» Work item
State the number of lines in the material below that have "alpha" in them, without any other text.
Task material: Begin
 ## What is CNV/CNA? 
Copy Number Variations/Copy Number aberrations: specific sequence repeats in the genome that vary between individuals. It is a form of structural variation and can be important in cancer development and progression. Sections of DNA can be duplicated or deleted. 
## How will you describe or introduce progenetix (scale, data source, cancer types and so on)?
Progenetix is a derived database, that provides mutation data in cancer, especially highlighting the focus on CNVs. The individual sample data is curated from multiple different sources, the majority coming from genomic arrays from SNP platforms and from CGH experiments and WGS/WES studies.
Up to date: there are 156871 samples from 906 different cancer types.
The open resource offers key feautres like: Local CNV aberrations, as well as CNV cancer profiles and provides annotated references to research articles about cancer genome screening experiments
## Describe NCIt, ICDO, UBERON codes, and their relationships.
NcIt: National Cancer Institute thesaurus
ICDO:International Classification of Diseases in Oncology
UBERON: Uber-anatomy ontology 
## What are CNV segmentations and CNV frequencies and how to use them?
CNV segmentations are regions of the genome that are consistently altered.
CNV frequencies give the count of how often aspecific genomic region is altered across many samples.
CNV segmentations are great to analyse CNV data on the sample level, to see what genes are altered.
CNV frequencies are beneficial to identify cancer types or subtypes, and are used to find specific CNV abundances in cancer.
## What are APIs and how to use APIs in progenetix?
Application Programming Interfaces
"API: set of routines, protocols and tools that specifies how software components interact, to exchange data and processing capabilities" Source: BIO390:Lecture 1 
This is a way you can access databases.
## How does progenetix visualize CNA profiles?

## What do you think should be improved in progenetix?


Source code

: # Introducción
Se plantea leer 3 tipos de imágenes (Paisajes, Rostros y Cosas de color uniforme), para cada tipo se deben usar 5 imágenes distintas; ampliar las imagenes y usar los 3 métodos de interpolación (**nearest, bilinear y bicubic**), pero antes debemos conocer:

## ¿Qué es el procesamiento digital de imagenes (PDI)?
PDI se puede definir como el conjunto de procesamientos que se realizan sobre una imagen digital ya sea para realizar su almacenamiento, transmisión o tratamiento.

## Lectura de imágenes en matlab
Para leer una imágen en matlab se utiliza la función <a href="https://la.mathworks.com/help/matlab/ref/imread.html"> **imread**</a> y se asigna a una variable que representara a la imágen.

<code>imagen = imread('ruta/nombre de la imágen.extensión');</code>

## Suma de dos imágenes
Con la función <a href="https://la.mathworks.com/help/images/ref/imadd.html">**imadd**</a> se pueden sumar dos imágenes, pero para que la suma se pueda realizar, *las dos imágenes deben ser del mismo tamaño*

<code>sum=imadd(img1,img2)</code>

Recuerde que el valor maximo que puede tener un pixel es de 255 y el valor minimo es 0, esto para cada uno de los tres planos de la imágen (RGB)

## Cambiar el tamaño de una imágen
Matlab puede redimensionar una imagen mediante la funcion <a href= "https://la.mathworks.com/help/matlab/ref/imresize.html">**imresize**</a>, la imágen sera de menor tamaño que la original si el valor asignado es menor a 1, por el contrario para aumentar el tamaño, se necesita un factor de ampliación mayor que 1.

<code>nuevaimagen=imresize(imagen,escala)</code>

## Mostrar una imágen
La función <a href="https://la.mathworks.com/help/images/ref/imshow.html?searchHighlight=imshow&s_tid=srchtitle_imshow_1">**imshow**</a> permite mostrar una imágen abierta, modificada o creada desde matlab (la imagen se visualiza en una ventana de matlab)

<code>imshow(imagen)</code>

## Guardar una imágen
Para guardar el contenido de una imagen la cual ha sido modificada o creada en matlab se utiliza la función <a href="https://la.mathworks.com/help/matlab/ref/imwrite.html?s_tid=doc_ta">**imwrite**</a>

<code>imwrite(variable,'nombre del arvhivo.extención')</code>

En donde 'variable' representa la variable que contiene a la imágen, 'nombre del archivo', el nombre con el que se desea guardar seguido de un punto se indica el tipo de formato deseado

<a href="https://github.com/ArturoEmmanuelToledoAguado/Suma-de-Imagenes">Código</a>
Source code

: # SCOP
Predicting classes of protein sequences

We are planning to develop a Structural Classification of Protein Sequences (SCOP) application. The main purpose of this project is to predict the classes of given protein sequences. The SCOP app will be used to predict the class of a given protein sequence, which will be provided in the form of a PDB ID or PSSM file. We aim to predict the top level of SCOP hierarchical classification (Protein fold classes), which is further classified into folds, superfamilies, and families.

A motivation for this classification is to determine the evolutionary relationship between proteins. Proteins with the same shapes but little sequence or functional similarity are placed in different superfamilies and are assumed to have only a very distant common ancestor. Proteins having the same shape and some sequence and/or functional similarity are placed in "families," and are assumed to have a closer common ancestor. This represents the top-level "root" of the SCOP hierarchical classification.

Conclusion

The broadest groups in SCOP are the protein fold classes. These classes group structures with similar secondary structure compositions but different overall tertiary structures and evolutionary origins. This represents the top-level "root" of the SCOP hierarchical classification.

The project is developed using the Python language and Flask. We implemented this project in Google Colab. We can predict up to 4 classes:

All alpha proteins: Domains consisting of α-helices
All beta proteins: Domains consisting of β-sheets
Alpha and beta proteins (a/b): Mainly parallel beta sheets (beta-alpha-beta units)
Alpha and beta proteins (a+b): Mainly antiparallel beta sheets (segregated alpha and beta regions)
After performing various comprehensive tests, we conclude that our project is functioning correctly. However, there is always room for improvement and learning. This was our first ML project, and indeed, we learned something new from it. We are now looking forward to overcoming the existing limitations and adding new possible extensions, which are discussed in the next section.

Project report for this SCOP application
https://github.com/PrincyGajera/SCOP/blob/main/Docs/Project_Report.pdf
Task material: End
» Task answer
3